Jim has extensive experience representing companies and individuals in securities class actions, derivative actions, merger and acquisition related litigation, SEC enforcement proceedings and other complex commercial litigation. In addition, he has extensive experience representing board committees in internal investigations, including SEC and SRO-related investigations.
He regularly advises companies on corporate governance, fiduciary duty and disclosure issues. He is a frequent lecturer on issues involving securities matters and class action litigation.
- In re NVIDIA Securities Litigation. Obtained a precedent-setting victory in the Ninth Circuit on behalf of firm client NVIDIA Corporation. In a published decision, the Ninth Circuit affirmed the dismissal of a securities class action alleging that NVIDIA failed to disclose defects in its products in violation of Section 10(b) of the Exchange Act and SEC Rule 10b-5.
- Livingston v. 23andMe. Achieved two significant victories on behalf of the client in a consumer class action including a motion to compel arbitration and a clause construction award.
- Bundy v. IronPlanet. Represented a company in an action alleging breach of a repurchase contract over a founder’s shares of stock. After arbitration obtained a complete judgment in the client’s favor and an award of attorneys' fees and costs.
- SEC v. Mercury Interactive, Inc. Represented the former GC of Mercury in an SEC enforcement action alleging backdating of stock options. Matter was resolved on a non-fraud basis prior to trial.
- In re Sequans Securities Litigation. Obtained dismissal at the pleading stage of a putative securities class action asserting claims under the Securities Act of 1933 and the Securities Exchange Act of 1934 against the company and certain of its officers in connection with the company’s public offering.
- SEC v. Berry. Represented former GC of two publicly traded companies in an SEC enforcement action alleging backdating of stock options. Matter was resolved on a non-fraud basis prior to trial.
- In re Ikanos Communications Securities Litigation. Obtained dismissal at the pleading stage of a putative securities class action asserting claims under the Securities Act of 1933 against the company and certain of its officers
- In re 3dfx Bankruptcy Litigation.

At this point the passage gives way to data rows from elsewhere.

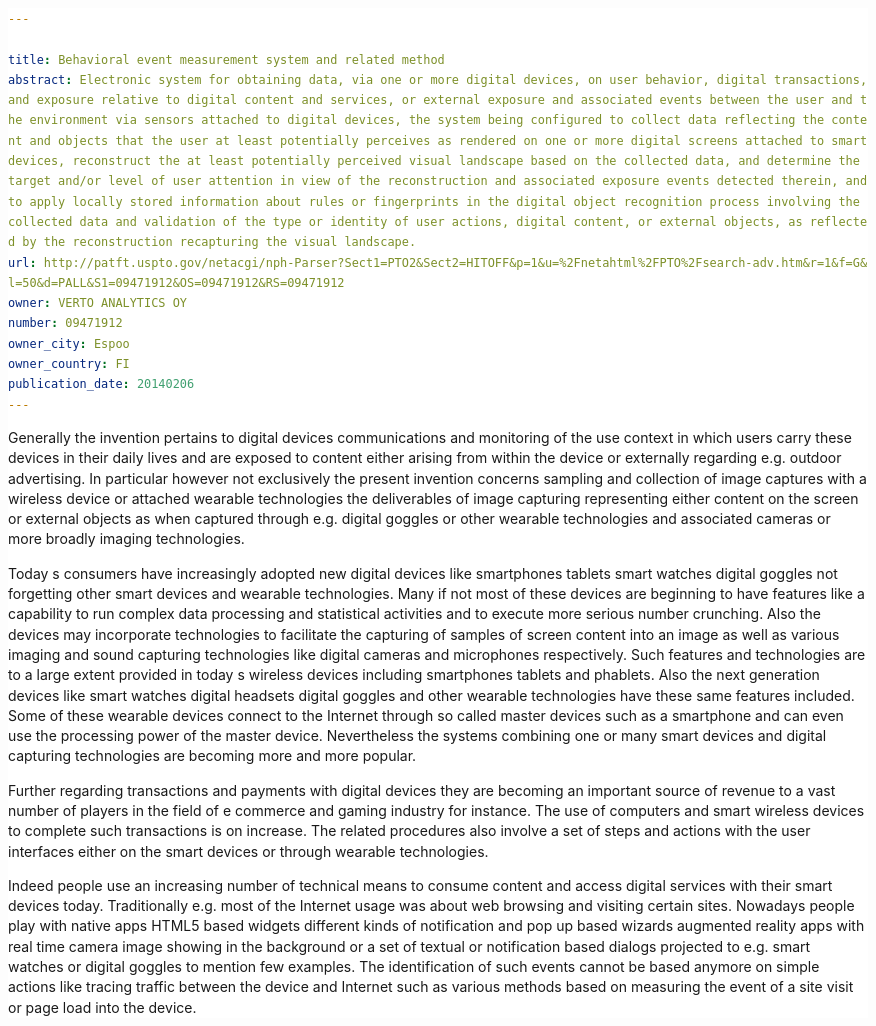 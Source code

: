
 ```yaml
---

title: Behavioral event measurement system and related method
abstract: Electronic system for obtaining data, via one or more digital devices, on user behavior, digital transactions, and exposure relative to digital content and services, or external exposure and associated events between the user and the environment via sensors attached to digital devices, the system being configured to collect data reflecting the content and objects that the user at least potentially perceives as rendered on one or more digital screens attached to smart devices, reconstruct the at least potentially perceived visual landscape based on the collected data, and determine the target and/or level of user attention in view of the reconstruction and associated exposure events detected therein, and to apply locally stored information about rules or fingerprints in the digital object recognition process involving the collected data and validation of the type or identity of user actions, digital content, or external objects, as reflected by the reconstruction recapturing the visual landscape.
url: http://patft.uspto.gov/netacgi/nph-Parser?Sect1=PTO2&Sect2=HITOFF&p=1&u=%2Fnetahtml%2FPTO%2Fsearch-adv.htm&r=1&f=G&l=50&d=PALL&S1=09471912&OS=09471912&RS=09471912
owner: VERTO ANALYTICS OY
number: 09471912
owner_city: Espoo
owner_country: FI
publication_date: 20140206
---
```

Generally the invention pertains to digital devices communications and monitoring of the use context in which users carry these devices in their daily lives and are exposed to content either arising from within the device or externally regarding e.g. outdoor advertising. In particular however not exclusively the present invention concerns sampling and collection of image captures with a wireless device or attached wearable technologies the deliverables of image capturing representing either content on the screen or external objects as when captured through e.g. digital goggles or other wearable technologies and associated cameras or more broadly imaging technologies.

Today s consumers have increasingly adopted new digital devices like smartphones tablets smart watches digital goggles not forgetting other smart devices and wearable technologies. Many if not most of these devices are beginning to have features like a capability to run complex data processing and statistical activities and to execute more serious number crunching. Also the devices may incorporate technologies to facilitate the capturing of samples of screen content into an image as well as various imaging and sound capturing technologies like digital cameras and microphones respectively. Such features and technologies are to a large extent provided in today s wireless devices including smartphones tablets and phablets. Also the next generation devices like smart watches digital headsets digital goggles and other wearable technologies have these same features included. Some of these wearable devices connect to the Internet through so called master devices such as a smartphone and can even use the processing power of the master device. Nevertheless the systems combining one or many smart devices and digital capturing technologies are becoming more and more popular.

Further regarding transactions and payments with digital devices they are becoming an important source of revenue to a vast number of players in the field of e commerce and gaming industry for instance. The use of computers and smart wireless devices to complete such transactions is on increase. The related procedures also involve a set of steps and actions with the user interfaces either on the smart devices or through wearable technologies.

Indeed people use an increasing number of technical means to consume content and access digital services with their smart devices today. Traditionally e.g. most of the Internet usage was about web browsing and visiting certain sites. Nowadays people play with native apps HTML5 based widgets different kinds of notification and pop up based wizards augmented reality apps with real time camera image showing in the background or a set of textual or notification based dialogs projected to e.g. smart watches or digital goggles to mention few examples. The identification of such events cannot be based anymore on simple actions like tracing traffic between the device and Internet such as various methods based on measuring the event of a site visit or page load into the device.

Jim was part of a trial team that recently obtained a ruling completely favorable to client NVIDIA Corporation in complex M&A/creditor’s rights dispute in U.S. Bankruptcy Court for the Northern District of California.
- In re: Micrus Endovascular Securities Litigation. Obtained dismissal at the pleading stage of a securities class action asserting claims under the Securities Exchange Act of 1934 against the company and certain of its officers and directors.
- In re Agile Software Derivative Litigation. Obtained dismissal at the pleading stage of a complaint asserting derivative option back-dating claims and direct breach of fiduciary duty merger and acquisition claims relating to Oracle Corporation’s acquisition of Agile.
- In re Acer/Gateway M&A Litigation. Jim was part of a team that defeated plaintiffs’ attempts to enjoin Acer’s acquisition of Gateway Computers.
- In re Watchguard Corporation. Obtained dismissal at the pleading stage of a complaint asserting breach of fiduciary duty and claims against Watchguard and certain of its officers and directors in connection to the sale of the company to private equity purchasers.
- Represent the Special Committee of the board of directors of a technology company in its investigation of past stock option grant practices and the related SEC investigation.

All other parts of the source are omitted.